Narrowing the gender gap in CS

Filed under: Uncategorized — gasstationwithoutpumps @ 13:41
Tags: , , ,

Today’s post collects a few drafts of pointers to articles about narrowing the gender gap in computational fields.  The first article is from CACM,  Computing’s Narrow Focus May Hinder Women’s Participation | News | Communications of the ACM:

In her position as a professor of computer science at Union College, Barr found contextualizing computer science classes led to an increase in female enrollment. “We said, ‘let’s show them that computer science can be useful by giving themes to the introductory CS courses, so students can see their relevance,’” she said. “For us, it’s been enormously successful.

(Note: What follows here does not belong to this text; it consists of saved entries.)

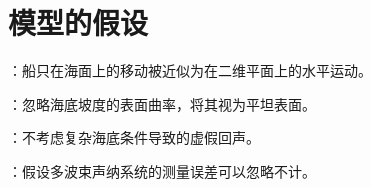 \documentclass[withoutpreface,bwprint]{cumcmthesis} %
\begin{document}
    \section{模型的假设}
    \begin{assumption}
        \label{assumption1}：船只在海面上的移动被近似为在二维平面上的水平运动。
    \end{assumption}
    
    \begin{assumption}
        \label{assumption2}：忽略海底坡度的表面曲率，将其视为平坦表面。
    \end{assumption}
    
    \begin{assumption}
        \label{assumption3}：不考虑复杂海底条件导致的虚假回声。
    \end{assumption}
    
    \begin{assumption}
        \label{assumption4}：假设多波束声纳系统的测量误差可以忽略不计。
    \end{assumption}
\end{document}
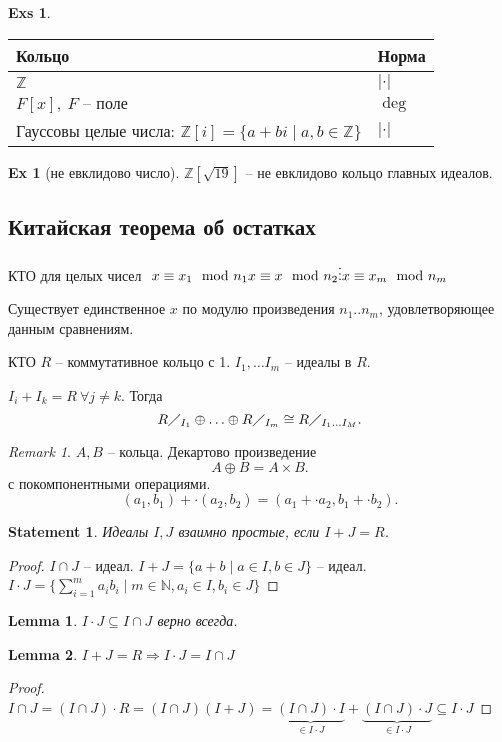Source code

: \documentclass[11pt]{book}
\newcommand{\Z}{\mathbb{Z}}
\newcommand{\N}{\mathbb{N}}
\newcommand{\slim}{\sum\limits}
\theoremstyle{definition}
\theoremstyle{plain}
\theoremstyle{plain}
\newtheorem*{lm}{Lemma}
\newtheorem*{st}{Statement}
\theoremstyle{definition}
\newtheorem*{ex}{Ex}
\newtheorem*{exs}{Exs}
\theoremstyle{remark}
\newtheorem*{rem}{Remark}
\begin{document}
\begin{exs}
    \begin{tabular}[ht]{l|l}
	Кольцо & Норма\\
	\hline
	$ \Z$ &$ |\cdot|$\\
	$ F[x], ~ F \text{ -- поле}$ & $  \deg$\\
	Гауссовы целые числа: $ \Z[i] = \{a + bi \mid a, b \in\Z\}$ & $ |\cdot|$
    \end{tabular}
\end{exs}
\begin{ex}[не евклидово число]
    $ \Z [\sqrt{19}]$ -- не евклидово кольцо главных идеалов. 
\end{ex}
\subsection{Китайская теорема об остатках}
\begin{thm}{КТО для целых чисел} $ $
    $ x \equiv x_1 \mod n_1 \\
    x \equiv x \mod n_2 \\
    \vdots \\
    x  \equiv x_m \mod n_m$ 

    Существует единственное  $ x$ по модулю произведения $ n_1 .. n_m$, удовлетворяющее данным сравнениям.
\end{thm}
\begin{thm}{КТО}
    $ R$ -- коммутативное кольцо с 1.
    $ I_1, \ldots I_m$ -- идеалы в $ R$.

$ I_i + I_k = R ~ \forall  j \ne k$.
Тогда \[
    R\diagup _{I_1} \oplus \ldots  \oplus R\diagup _{I_m} \cong R \diagup _{I_1 \ldots I_M}
.\] 
\end{thm}
\begin{rem}
    $ A, B$ -- кольца. Декартово произведение \[
    A \oplus B = A \times  B
    .\] 
    с покомпонентными операциями.
    \[
	(a_1, b_1) + \cdot (a_2, b_2) = (a_1 + \cdot a_2, b_1 +\cdot b_2)
    .\] 
\end{rem}
\begin{st}
    Идеалы $ I, J$ взаимно простые, если $ I + J = R$.
\end{st}
\begin{proof}
    $ I \cap  J $ -- идеал.
    $ I + J = \{a + b \mid a \in I, b \in J\}$ -- идеал.
    $ I \cdot J = \{\slim _{i=1} ^{m} a_i b_i \mid m \in  \N, a_i \in I, b_i \in  J\}$
\end{proof}
\begin{lm}
   $I \cdot J \subseteq I \cap J$  верно всегда.
\end{lm}
\begin{lm}
    $ I + J = R \Longrightarrow I \cdot J = I \cap  J$
\end{lm}
\begin{proof}
    $ I \cap  J = (I \cap  J) \cdot R = (I \cap  J) (I + J) = \underbrace{(I \cap  J) \cdot I}_{ \in I \cdot J} + \underbrace{(I \cap J) \cdot J}_{ \in I \cdot J} \subseteq I \cdot J$
\end{proof}
\end{document}
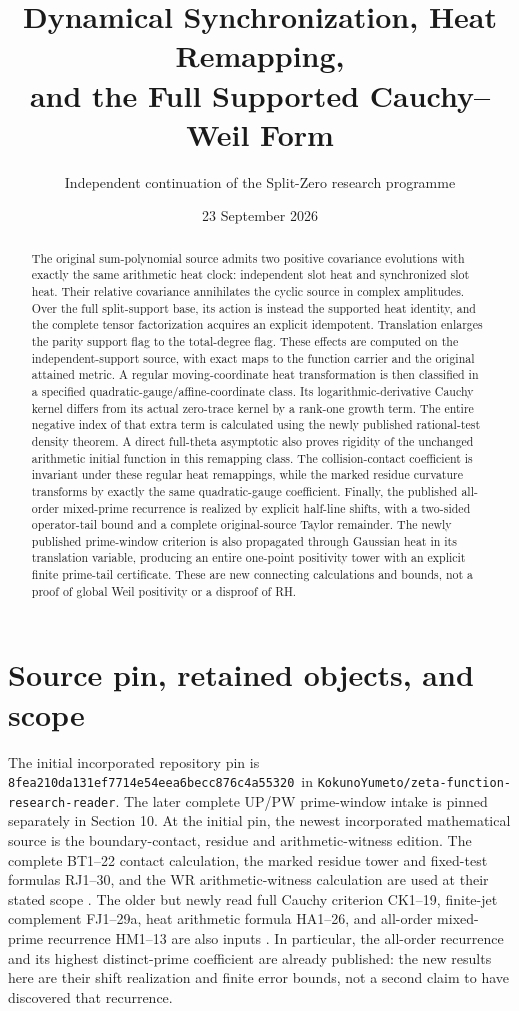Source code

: \documentclass[11pt,a4paper]{article}
\title{Dynamical Synchronization, Heat Remapping,\\and the Full Supported Cauchy--Weil Form}
\author{Independent continuation of the Split-Zero research programme}
\date{23 September 2026}
\theoremstyle{definition}\newtheorem{definition}[theorem]{Definition}
\newcommand{\pin}{\texttt{8fea210da131ef7714e54eea6becc876c4a55320}}
\begin{document}
\maketitle
\begin{abstract}
The original sum-polynomial source admits two positive covariance evolutions with exactly the same arithmetic heat clock: independent slot heat and synchronized slot heat. Their relative covariance annihilates the cyclic source in complex amplitudes. Over the full split-support base, its action is instead the supported heat identity, and the complete tensor factorization acquires an explicit idempotent. Translation enlarges the parity support flag to the total-degree flag. These effects are computed on the independent-support source, with exact maps to the function carrier and the original attained metric. A regular moving-coordinate heat transformation is then classified in a specified quadratic-gauge/affine-coordinate class. Its logarithmic-derivative Cauchy kernel differs from its actual zero-trace kernel by a rank-one growth term. The entire negative index of that extra term is calculated using the newly published rational-test density theorem. A direct full-theta asymptotic also proves rigidity of the unchanged arithmetic initial function in this remapping class. The collision-contact coefficient is invariant under these regular heat remappings, while the marked residue curvature transforms by exactly the same quadratic-gauge coefficient. Finally, the published all-order mixed-prime recurrence is realized by explicit half-line shifts, with a two-sided operator-tail bound and a complete original-source Taylor remainder. The newly published prime-window criterion is also propagated through Gaussian heat in its translation variable, producing an entire one-point positivity tower with an explicit finite prime-tail certificate. These are new connecting calculations and bounds, not a proof of global Weil positivity or a disproof of RH.
\end{abstract}
\setcounter{tocdepth}{1}\tableofcontents\newpage

\section{Source pin, retained objects, and scope}
The initial incorporated repository pin is \pin\ in \texttt{KokunoYumeto/zeta-function-research-reader}. The later complete UP/PW prime-window intake is pinned separately in Section 10. At the initial pin, the newest incorporated mathematical source is the boundary-contact, residue and arithmetic-witness edition. The complete BT1--22 contact calculation, the marked residue tower and fixed-test formulas RJ1--30, and the WR arithmetic-witness calculation are used at their stated scope \cite{BT}. The older but newly read full Cauchy criterion CK1--19, finite-jet complement FJ1--29a, heat arithmetic formula HA1--26, and all-order mixed-prime recurrence HM1--13 are also inputs \cite{CK,FJ,HA,HM}. In particular, the all-order recurrence and its highest distinct-prime coefficient are already published: the new results here are their shift realization and finite error bounds, not a second claim to have discovered that recurrence.
\end{document}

Ten years ago we taught the introductory course to 29 students, and 14% of them were women. This year there were over 200 students, and 39% of them were women.” Beyond college, Barr said, she’d also like to see “a bigger funnel into the corporate world and the tech industry, with people coming from many other majors. It doesn’t have to be just CS majors.”

The suggestion there is that providing interesting applications in the intro courses helps retain student interest, particularly among female students.  The  article seems to have struck a chord with some female computer scientists.  Here, for example, is a response from Katrin Becker’s blog:

A big part of what attracted me to computer science was what I could do with what I was learning. That, and that programming is largely about lists, organizing, and puzzles—all things that women often find appealing.

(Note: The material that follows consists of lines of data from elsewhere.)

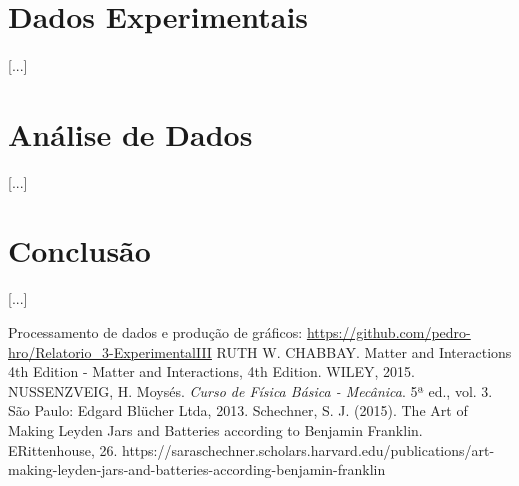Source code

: \documentclass[column,brazilian,12pt,a4paper,final]{article}
\begin{document}
\section{Dados Experimentais}
\paragraph{}
[...]

\section{Análise de Dados}
[...]
\section{Conclusão}
[...]

\begin{thebibliography}{99}

\bibitem{}
Processamento de dados e produção de gráficos:
\url{https://github.com/pedro-hro/Relatorio_3-ExperimentalIII}
\bibitem{}
RUTH W. CHABBAY. Matter and Interactions 4th Edition - Matter and Interactions, 4th Edition. WILEY, 2015.
\bibitem{}
NUSSENZVEIG, H. Moysés. {\em Curso de Física Básica - Mecânica}. 5ª ed., vol. 3. São Paulo: Edgard Blücher Ltda, 2013.
\bibitem{}
Schechner, S. J. (2015). The Art of Making Leyden Jars and Batteries according to Benjamin Franklin. ERittenhouse, 26. https://saraschechner.scholars.harvard.edu/publications/art-making-leyden-jars-and-batteries-according-benjamin-franklin


\end{thebibliography}
\end{document}
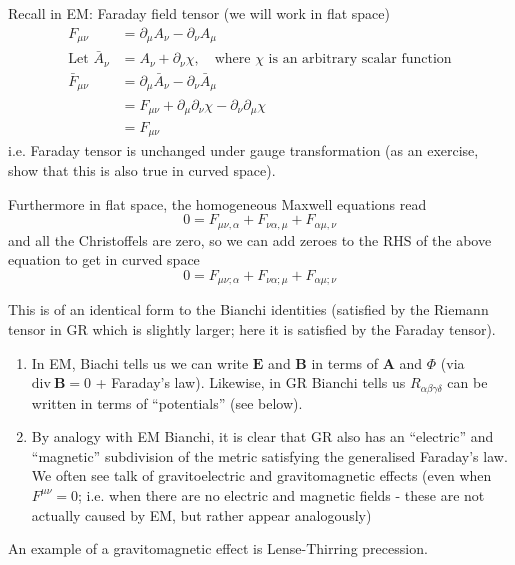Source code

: \documentclass[a4paper]{article} %
\newcommand{\vect}[1]{\mathbf{#1}} %
\renewcommand{\div}{\text{div}~}
\begin{document}
Recall in EM:
Faraday field tensor (we will work in flat space)
\begin{align}
F_{\mu\nu}&=\partial_{\mu} A_{\nu} - \partial_{\nu} A_{\mu}\\
\text{Let } \bar{A}_{\nu}&=A_{\nu}+\partial_{\nu} \chi,\quad\text{where $\chi$ is an arbitrary scalar function}\\
\bar{F}_{\mu\nu}&=\partial_\mu \bar{A}_\nu - \partial_\nu \bar{A}_\mu\\
&= F_{\mu\nu}+\partial_\mu \partial_\nu \chi - \partial_\nu \partial_\mu \chi\\
&=F_{\mu\nu}
\end{align}
i.e. Faraday tensor is unchanged under gauge transformation (as an exercise, show that this is also true in curved space).

Furthermore in flat space, the homogeneous Maxwell equations read
\begin{equation}
0=F_{\mu\nu,\alpha}+F_{\nu\alpha,\mu} + F_{\alpha\mu,\nu}
\end{equation}
and all the Christoffels are zero, so we can add zeroes to the RHS of the above equation to get in curved space
\begin{equation}
 0=F_{\mu\nu;\alpha}+F_{\nu\alpha;\mu} + F_{\alpha\mu;\nu}
\end{equation}

This is of an identical form to the Bianchi identities (satisfied by the Riemann tensor in GR which is slightly larger; here it is satisfied by the Faraday tensor).

\begin{enumerate}
\item In EM, Biachi tells us we can write $\vect{E}$ and $\vect{B}$ in terms of $\vect{A}$ and $\Phi$ (via $\div \vect{B}=0$ + Faraday's law). Likewise, in GR Bianchi tells us $R_{\alpha\beta\gamma\delta}$ can be written in terms of ``potentials'' (see below).

\item By analogy with EM Bianchi, it is clear that GR also has an ``electric'' and ``magnetic'' subdivision of the metric satisfying the generalised Faraday's law. We often see talk of gravitoelectric and gravitomagnetic effects (even when $F^{\mu\nu}=0$; i.e. when there are no electric and magnetic fields - these are not actually caused by EM, but rather appear analogously)
\end{enumerate}

An example of a gravitomagnetic effect is Lense-Thirring precession.
\end{document}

Personally, I think that well-designed intro courses that excite students about the possibilities of the field would serve to retain more men as well as more women, but it is certainly possible that the effect is stronger for some groups of students than for others.  Exactly what applications are chosen may make a difference also—picking applications that fit male stereotypes (car engine controllers and missile guidance systems?) may even be counter-productive in narrowing the gender gap.

Another possible explanation for why women make up such a small part of engineering and the “hard” sciences comes from an article in The Washington Post,  Catherine Rampell: Women should embrace the B’s in college to make more later – The Washington Post:

A message to the nation’s women: Stop trying to be straight-A students.

No, not because you might intimidate easily emasculated future husbands. Because, by focusing so much on grades, you might be limiting your earning and learning potential.

The college majors that tend to lead to the most profitable professions are also the stingiest about awarding A’s. Science departments grade, on a four-point scale, an average of 0.4 points lower than humanities departments, according to a 2010 analysis of national grading data by Stuart Rojstaczer and Christopher Healy. And two new research studies suggest that women might be abandoning these lucrative disciplines precisely because they’re terrified of getting B’s.

The observation is that women are more deterred from entering a field by getting low grades than men are—they found that women who got Bs and Cs in their intro courses changed majors to ones that graded more leniently, while men with low grades continued slogging along in their initially chosen major.  The data was from economics, not engineering, departments, and I don’t know whether the same behaviors apply. The article cites another study that suggests that the same behavior occurs in STEM fields:

Arcidiacono’s research, while preliminary, suggests that women might also value high grades more than men do and sort themselves into fields where grading curves are more lenient.

The suggested action is to advise women not to be intimidated by B grades.  I don’t know whether that has been attempted anywhere, but I have my doubts that just telling people not to be afraid of Bs is really going to change their strategies for maintaining their self images.  Catherine Rampell also makes a rather careless mistake in saying

Remember, on net, many more women enter college intending to major in STEM or economics than exit with a degree in those fields. If women were changing their majors because they discovered new intellectual appetites, you’d expect to see greater flows into STEM fields, too.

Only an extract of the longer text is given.